[[ The records, beginning ]]
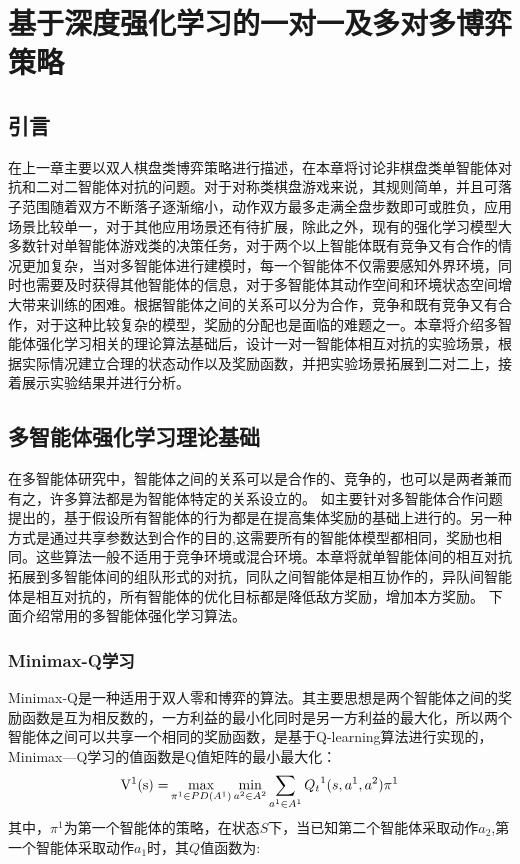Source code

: \chapter{基于深度强化学习的一对一及多对多博弈策略}
\section{引言}
在上一章主要以双人棋盘类博弈策略进行描述，在本章将讨论非棋盘类单智能体对抗和二对二智能体对抗的问题。对于对称类棋盘游戏来说，其规则简单，并且可落子范围随着双方不断落子逐渐缩小，动作双方最多走满全盘步数即可或胜负，应用场景比较单一，对于其他应用场景还有待扩展，除此之外，现有的强化学习模型大多数针对单智能体游戏类的决策任务，对于两个以上智能体既有竞争又有合作的情况更加复杂，当对多智能体进行建模时，每一个智能体不仅需要感知外界环境，同时也需要及时获得其他智能体的信息，对于多智能体其动作空间和环境状态空间增大带来训练的困难。根据智能体之间的关系可以分为合作，竞争和既有竞争又有合作，对于这种比较复杂的模型，奖励的分配也是面临的难题之一。本章将介绍多智能体强化学习相关的理论算法基础后，设计一对一智能体相互对抗的实验场景，根据实际情况建立合理的状态动作以及奖励函数，并把实验场景拓展到二对二上，接着展示实验结果并进行分析。
\section{多智能体强化学习理论基础}
在多智能体研究中，智能体之间的关系可以是合作的、竞争的，也可以是两者兼而有之，许多算法都是为智能体特定的关系设立的。
如\cite{Lazaridou2017Multi}主要针对多智能体合作问题提出的，基于假设所有智能体的行为都是在提高集体奖励的基础上进行的。另一种方式是通过共享参数达到合作的目的\cite{Gupta2017Cooperative},这需要所有的智能体模型都相同，奖励也相同。这些算法一般不适用于竞争环境或混合环境。本章将就单智能体间的相互对抗拓展到多智能体间的组队形式的对抗，同队之间智能体是相互协作的，异队间智能体是相互对抗的，所有智能体的优化目标都是降低敌方奖励，增加本方奖励。
下面介绍常用的多智能体强化学习算法。
\subsection{Minimax-Q学习}
Minimax-Q\cite{Littman1994Markov}是一种适用于双人零和博弈的算法。其主要思想是两个智能体之间的奖励函数是互为相反数的，一方利益的最小化同时是另一方利益的最大化，所以两个智能体之间可以共享一个相同的奖励函数，是基于Q-learning算法进行实现的，Minimax—Q学习的值函数是Q值矩阵的最小最大化：
\begin{equation}
{{\rm{V}}^1}{\rm{(s) = }}\mathop {\max }\limits_{{\pi ^1} \in PD({A^1})} \mathop {\min }\limits_{{a^2} \in {A^2}} \sum\limits_{{a^1} \in {A^1}} {{Q_t}^1(s,{a^1},{a^2})} {\pi ^1}
\end{equation}
其中，${\pi ^1}$为第一个智能体的策略，在状态$S$下，当已知第二个智能体采取动作$a_2$,第一个智能体采取动作$a_1$时，其$Q$值函数为:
[[ The records, end ]]
**Work request**
Output all entries unchanged; skip the pictures.

**Response box**
Source code

: \chapter{基于深度强化学习的一对一及多对多博弈策略}
\section{引言}
在上一章主要以双人棋盘类博弈策略进行描述，在本章将讨论非棋盘类单智能体对抗和二对二智能体对抗的问题。对于对称类棋盘游戏来说，其规则简单，并且可落子范围随着双方不断落子逐渐缩小，动作双方最多走满全盘步数即可或胜负，应用场景比较单一，对于其他应用场景还有待扩展，除此之外，现有的强化学习模型大多数针对单智能体游戏类的决策任务，对于两个以上智能体既有竞争又有合作的情况更加复杂，当对多智能体进行建模时，每一个智能体不仅需要感知外界环境，同时也需要及时获得其他智能体的信息，对于多智能体其动作空间和环境状态空间增大带来训练的困难。根据智能体之间的关系可以分为合作，竞争和既有竞争又有合作，对于这种比较复杂的模型，奖励的分配也是面临的难题之一。本章将介绍多智能体强化学习相关的理论算法基础后，设计一对一智能体相互对抗的实验场景，根据实际情况建立合理的状态动作以及奖励函数，并把实验场景拓展到二对二上，接着展示实验结果并进行分析。
\section{多智能体强化学习理论基础}
在多智能体研究中，智能体之间的关系可以是合作的、竞争的，也可以是两者兼而有之，许多算法都是为智能体特定的关系设立的。
如\cite{Lazaridou2017Multi}主要针对多智能体合作问题提出的，基于假设所有智能体的行为都是在提高集体奖励的基础上进行的。另一种方式是通过共享参数达到合作的目的\cite{Gupta2017Cooperative},这需要所有的智能体模型都相同，奖励也相同。这些算法一般不适用于竞争环境或混合环境。本章将就单智能体间的相互对抗拓展到多智能体间的组队形式的对抗，同队之间智能体是相互协作的，异队间智能体是相互对抗的，所有智能体的优化目标都是降低敌方奖励，增加本方奖励。
下面介绍常用的多智能体强化学习算法。
\subsection{Minimax-Q学习}
Minimax-Q\cite{Littman1994Markov}是一种适用于双人零和博弈的算法。其主要思想是两个智能体之间的奖励函数是互为相反数的，一方利益的最小化同时是另一方利益的最大化，所以两个智能体之间可以共享一个相同的奖励函数，是基于Q-learning算法进行实现的，Minimax—Q学习的值函数是Q值矩阵的最小最大化：
\begin{equation}
{{\rm{V}}^1}{\rm{(s) = }}\mathop {\max }\limits_{{\pi ^1} \in PD({A^1})} \mathop {\min }\limits_{{a^2} \in {A^2}} \sum\limits_{{a^1} \in {A^1}} {{Q_t}^1(s,{a^1},{a^2})} {\pi ^1}
\end{equation}
其中，${\pi ^1}$为第一个智能体的策略，在状态$S$下，当已知第二个智能体采取动作$a_2$,第一个智能体采取动作$a_1$时，其$Q$值函数为:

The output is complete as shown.